Stored entries
*** Block opens ***

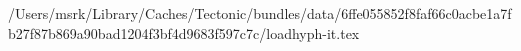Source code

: /Users/msrk/Library/Caches/Tectonic/bundles/data/6ffe055852f8faf66c0acbe1a7fb27f87b869a90bad1204f3bf4d9683f597c7c/loadhyph-it.tex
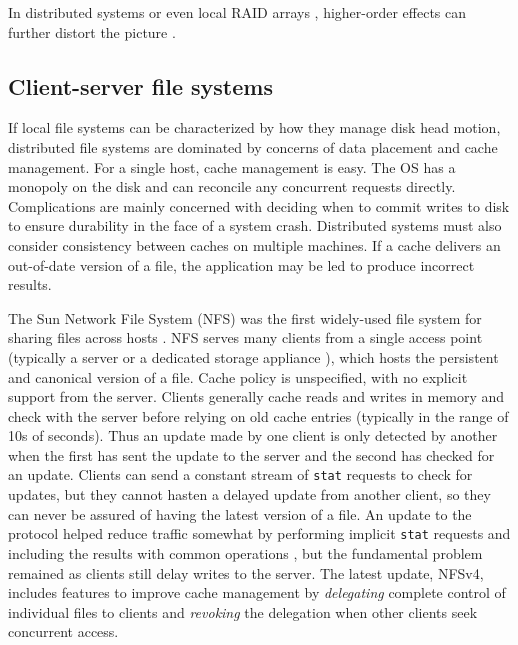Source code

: In distributed systems or even local RAID arrays \cite{patterson}, higher-order effects can further distort the picture \cite{stein05}.

\subsection{Client-server file systems}

If local file systems can be characterized by how they manage disk head motion, distributed file systems are dominated by concerns of data placement and cache management. For a single host, cache management is easy. The OS has a monopoly on the disk and can reconcile any concurrent requests directly. Complications are mainly concerned with deciding when to commit writes to disk to ensure durability in the face of a system crash. Distributed systems must also consider consistency between caches on multiple machines. If a cache delivers an out-of-date version of a file, the application may be led to produce incorrect results.

The Sun Network File System (NFS) was the first widely-used file system for sharing files across hosts \cite{sandberg}. NFS serves many clients from a single access point (typically a server or a dedicated storage appliance \cite{hitz}), which hosts the persistent and canonical version of a file. Cache policy is unspecified, with no explicit support from the server. Clients generally cache reads and writes in memory and check with the server before relying on old cache entries (typically in the range of 10s of seconds). Thus an update made by one client is only detected by another when the first has sent the update to the server and the second has checked for an update. Clients can send a constant stream of \texttt{stat} requests to check for updates, but they cannot hasten a delayed update from another client, so they can never be assured of having the latest version of a file. An update to the protocol helped reduce traffic somewhat by performing implicit \texttt{stat} requests and including the results with common operations \cite{pawlowski,callaghan}, but the fundamental problem remained as clients still delay writes to the server. The latest update, NFSv4, includes features to improve cache management by \emph{delegating} complete control of individual files to clients and \emph{revoking} the delegation when other clients seek concurrent access.

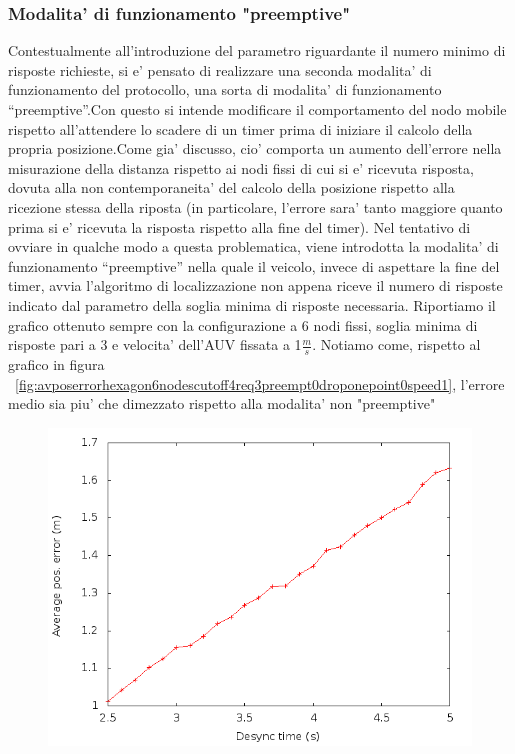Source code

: \subsubsection{Modalita' di funzionamento "preemptive"}
Contestualmente all'introduzione del parametro riguardante il numero minimo di risposte richieste, si e' pensato di realizzare una seconda modalita' di funzionamento del protocollo, una sorta di modalita' di funzionamento ``preemptive''.\newline Con questo si intende modificare il comportamento del nodo mobile rispetto all'attendere lo scadere di un timer prima di iniziare il calcolo della propria posizione.\newline Come gia' discusso, cio' comporta un aumento dell'errore nella misurazione della distanza rispetto ai nodi fissi di cui si e' ricevuta risposta, dovuta alla non contemporaneita' del calcolo della posizione rispetto alla ricezione stessa della riposta (in particolare, l'errore sara' tanto maggiore quanto prima si e' ricevuta la risposta rispetto alla fine del timer).\newline
Nel tentativo di ovviare in qualche modo a questa problematica, viene introdotta la modalita' di funzionamento ``preemptive'' nella quale il veicolo, invece di aspettare la fine del timer,  avvia l'algoritmo di localizzazione non appena riceve il numero di risposte indicato dal parametro della soglia minima di risposte necessaria.\newline
Riportiamo il grafico ottenuto sempre con la configurazione a 6 nodi fissi, soglia minima di risposte pari a 3 e velocita' dell'AUV fissata a 1$\frac{m}{s}$. Notiamo come, rispetto al grafico in figura ~\ref{fig:avposerrorhexagon6nodescutoff4req3preempt0droponepoint0speed1}, l'errore medio sia piu' che dimezzato rispetto alla modalita' non "preemptive"
\begin{figure}[H]
    \includegraphics[scale=0.5]{avposerrorhexagon6nodescutoff4req3preempt1droponepoint0speed1.png}
    \centering
\end{figure}

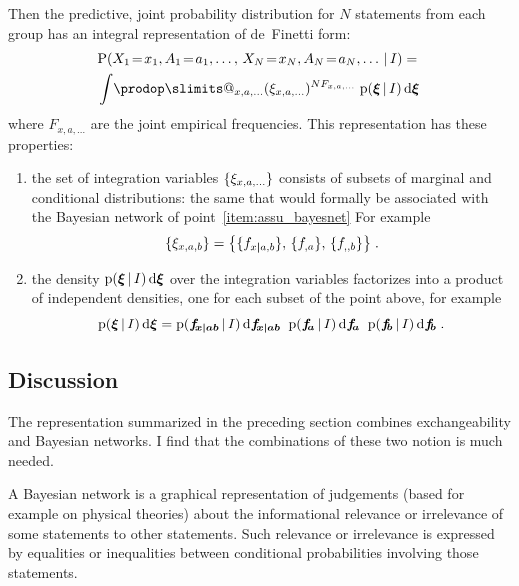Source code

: \documentclass[\ifafour a4paper,12pt,\else a5paper,10pt,\fi%
onecolumn,oneside,article,%
british%
]{memoir}
\makeatletter
\theoremstyle{remark}
\theoremstyle{innote}
\def\prod{\DOTSI\prodop\slimits@}
\newcommand*{\di}{\mathrm{d}}%
\DeclarePairedDelimiter\set{\{}{\}}
\newcommand*{\pf}{\mathrm{p}}%
\newcommand*{\p}{\mathrm{P}}%
\renewcommand*{\|}[1][]{\nonscript\,#1\vert\nonscript\,\mathopen{}}
\renewcommand*{\=}{\TextOrMath\texteq\eq}
\newcommand*{\X}[1]{X_{#1}}
\newcommand*{\x}[1]{x_{#1}}
\newcommand*{\A}[1]{A_{#1}}
\newcommand*{\va}[1]{a_{#1}}
\newcommand*{\ff}[1]{f_{#1}}
\newcommand*{\ffb}[1]{\bm{f_{\!#1}}}
\newcommand*{\FF}[1]{F_{#1}}
\newcommand*{\bcond}[1][]{\nonscript\,#1\bm{\vert}\nonscript\;\mathopen{}}
\makeatother
\begin{document}
Then the predictive, joint probability distribution for $N$ statements from each
group has an integral representation of de~Finetti form:
\begin{multline}
  \label{eq:general_form}
  \p( \X{1}\=\x{1}, \A{1}\=\va{1}, \dotsc,\,
   \X{N}\=\x{N}, \A{N}\=\va{N}, \dotsc \| I) ={}\\
     \int\!\prod_{x,a,\dotsc}
     (\xi_{x,a,\dotsc})^{N \FF{x,a,\dotsc}}\;%
\pf(\bm{\xi}\|I)\,\di\bm{\xi} 
\end{multline}
where $\FF{x,a,\dotsc}$ are the joint empirical frequencies. This
representation has these properties:
\begin{enumerate}[label=\Roman*.]
\item the set of integration variables $\set{\xi_{x,a,\dotsc}}$ consists of
  subsets of marginal and conditional distributions: the same that would
  formally be associated with the Bayesian network of
  point~\ref{item:assu_bayesnet} For example
  \[\set{\xi_{x,a,b}} = \set[\big]{\set{\ff{x \bcond a,b}},\,
    \set{\ff{,a}},\, \set{\ff{,,b}}}\;.\]
\item the density $\pf(\bm{\xi}\|I)\,\di\bm{\xi}$ over the integration
  variables factorizes into a product of independent densities, one for
  each subset of the point above, for example
  \[\pf(\bm{\xi}\|I)\,\di\bm{\xi} =
    \pf(\ffb{x \bcond ab}\|I)\,\di\ffb{x \bcond ab}\;\;
    \pf(\ffb{a}\|I)\,\di\ffb{a}\;\;
    \pf(\ffb{b}\|I)\,\di\ffb{b} \;.
  \]
\end{enumerate}

\subsection{Discussion}
\label{sec:disc_exchbayesnet}

The representation summarized in the preceding section combines
exchangeability and Bayesian networks. I find that the combinations of
these two notion is much needed.

A Bayesian network is a graphical representation of judgements (based for
example on physical theories) about the informational relevance or
irrelevance of some statements to other statements. Such relevance or
irrelevance is expressed by equalities or inequalities between conditional
probabilities involving those statements.
\end{document}
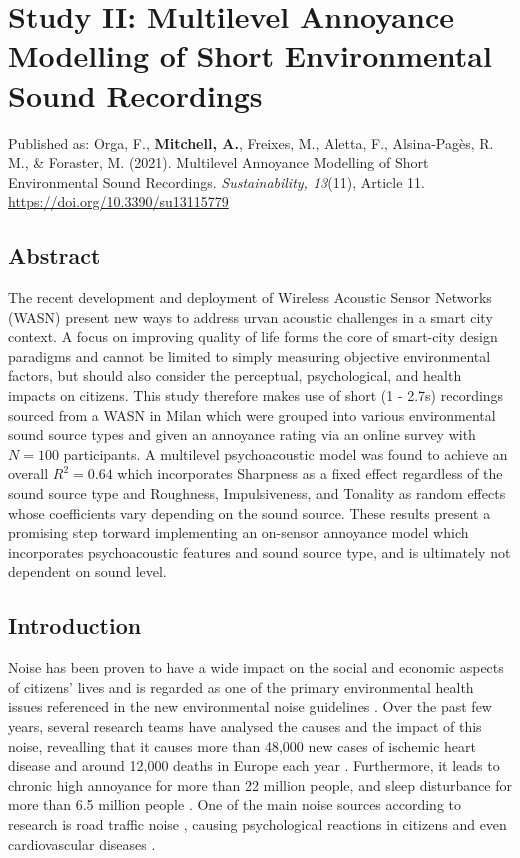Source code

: \chapter[Study II: Multilevel Annoyance Modelling]{Study II: Multilevel Annoyance Modelling of Short Environmental Sound Recordings}

Published as: Orga, F., \textbf{Mitchell, A.}, Freixes, M., Aletta, F., Alsina-Pagès, R. M., \& Foraster, M. (2021). Multilevel Annoyance Modelling of Short Environmental Sound Recordings. \emph{Sustainability, 13}(11), Article 11. \url{https://doi.org/10.3390/su13115779}


\section*{Abstract}

 The recent development and deployment of Wireless Acoustic Sensor Networks (WASN) present new ways to address urvan acoustic challenges in a smart city context. A focus on improving quality of life forms the core of smart-city design paradigms and cannot be limited to simply measuring objective environmental factors, but should also consider the perceptual, psychological, and health impacts on citizens. This study therefore makes use of short (1 - 2.7s) recordings sourced from a WASN in Milan which were grouped into various environmental sound source types and given an annoyance rating via an online survey with $N=100$ participants. A multilevel psychoacoustic model was found to achieve an overall $R^2=0.64$ which incorporates Sharpness as a fixed effect regardless of the sound source type and Roughness, Impulsiveness, and Tonality as random effects whose coefficients vary depending on the sound source. These results present a promising step torward implementing an on-sensor annoyance model which incorporates psychoacoustic features and sound source type, and is ultimately not dependent on sound level.

\section{Introduction}

 Noise has been proven to have a wide impact on the social and economic aspects of citizens' lives \citep{Goines2007Noise} and is regarded as one of the primary environmental health issues referenced in the new environmental noise guidelines \citep{Nations2018World}. Over the past few years, several research teams have analysed the causes and the impact of this noise, revealling that it causes more than 48,000 new cases of ischemic heart disease and around 12,000 deaths in Europe each year \citep{Blanes2017Noise}. Furthermore, it leads to chronic high annoyance for more than 22 million people, and sleep disturbance for more than 6.5 million people \citep{Ndrepepa2011Relationship}. One of the main noise sources according to research is road traffic noise \citep{Ouis2001Annoyance}, causing psychological reactions in citizens \citet{Basner2006Aircraft} and even cardiovascular diseases \citep{Ndrepepa2011Relationship}.

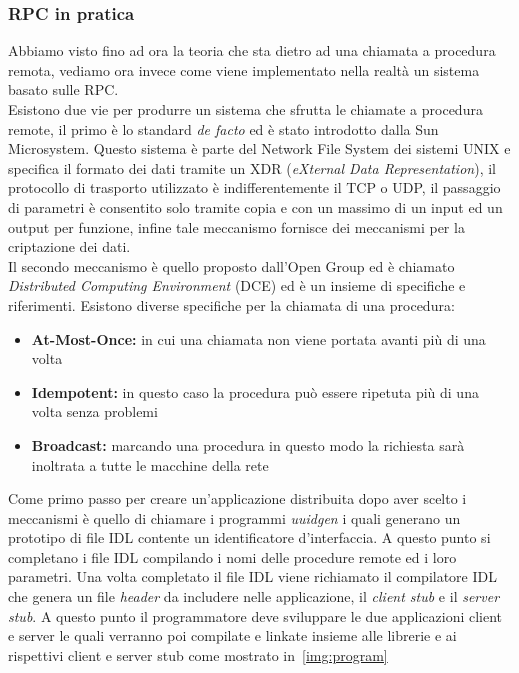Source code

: \subsubsection{RPC in pratica}
Abbiamo visto fino ad ora la teoria che sta dietro ad una chiamata a procedura remota, vediamo ora invece come viene implementato nella realtà un sistema basato sulle RPC.\\
Esistono due vie per produrre un sistema che sfrutta le chiamate a procedura remote, il primo è lo standard \emph{de facto} ed è stato introdotto dalla Sun Microsystem. Questo sistema è parte del Network File System dei sistemi UNIX e specifica il formato dei dati tramite un XDR (\emph{eXternal Data Representation}), il protocollo di trasporto utilizzato è indifferentemente il TCP o UDP, il passaggio di parametri è consentito solo tramite copia e con un massimo di un input ed un output per funzione, infine tale meccanismo fornisce dei meccanismi per la criptazione dei dati.\\
Il secondo meccanismo è quello proposto dall'Open Group ed è chiamato \emph{Distributed Computing Environment} (DCE) ed è un insieme di specifiche e riferimenti. Esistono diverse specifiche per la chiamata di una procedura:
\begin{itemize}
\item \textbf{At-Most-Once:} in cui una chiamata non viene portata avanti più di una volta
\item \textbf{Idempotent:} in questo caso la procedura può essere ripetuta più di una volta senza problemi
\item \textbf{Broadcast:} marcando una procedura in questo modo la richiesta sarà inoltrata a tutte le macchine della rete
\end{itemize}
Come primo passo per creare un'applicazione distribuita dopo aver scelto i meccanismi è quello di chiamare i programmi \emph{uuidgen} i quali generano un prototipo di file IDL contente un identificatore d'interfaccia. A questo punto si completano i file IDL compilando i nomi delle procedure remote ed i loro parametri. Una volta completato il file IDL viene richiamato il compilatore IDL che genera un file \emph{header} da includere nelle applicazione, il \emph{client stub} e il \emph{server stub}. A questo punto il programmatore deve sviluppare le due applicazioni client e server le quali verranno poi compilate e linkate insieme alle librerie e ai rispettivi client e server stub come mostrato in \figurename\,\ref{img:program}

*** Block closes ***

What the task asks
With the line that contains "volta senza problemi" as the start, output every line through the end of the entries exactly. Add no other lines.

Task result
\item \textbf{Idempotent:} in questo caso la procedura può essere ripetuta più di una volta senza problemi
\item \textbf{Broadcast:} marcando una procedura in questo modo la richiesta sarà inoltrata a tutte le macchine della rete
\end{itemize}
Come primo passo per creare un'applicazione distribuita dopo aver scelto i meccanismi è quello di chiamare i programmi \emph{uuidgen} i quali generano un prototipo di file IDL contente un identificatore d'interfaccia. A questo punto si completano i file IDL compilando i nomi delle procedure remote ed i loro parametri. Una volta completato il file IDL viene richiamato il compilatore IDL che genera un file \emph{header} da includere nelle applicazione, il \emph{client stub} e il \emph{server stub}. A questo punto il programmatore deve sviluppare le due applicazioni client e server le quali verranno poi compilate e linkate insieme alle librerie e ai rispettivi client e server stub come mostrato in \figurename\,\ref{img:program}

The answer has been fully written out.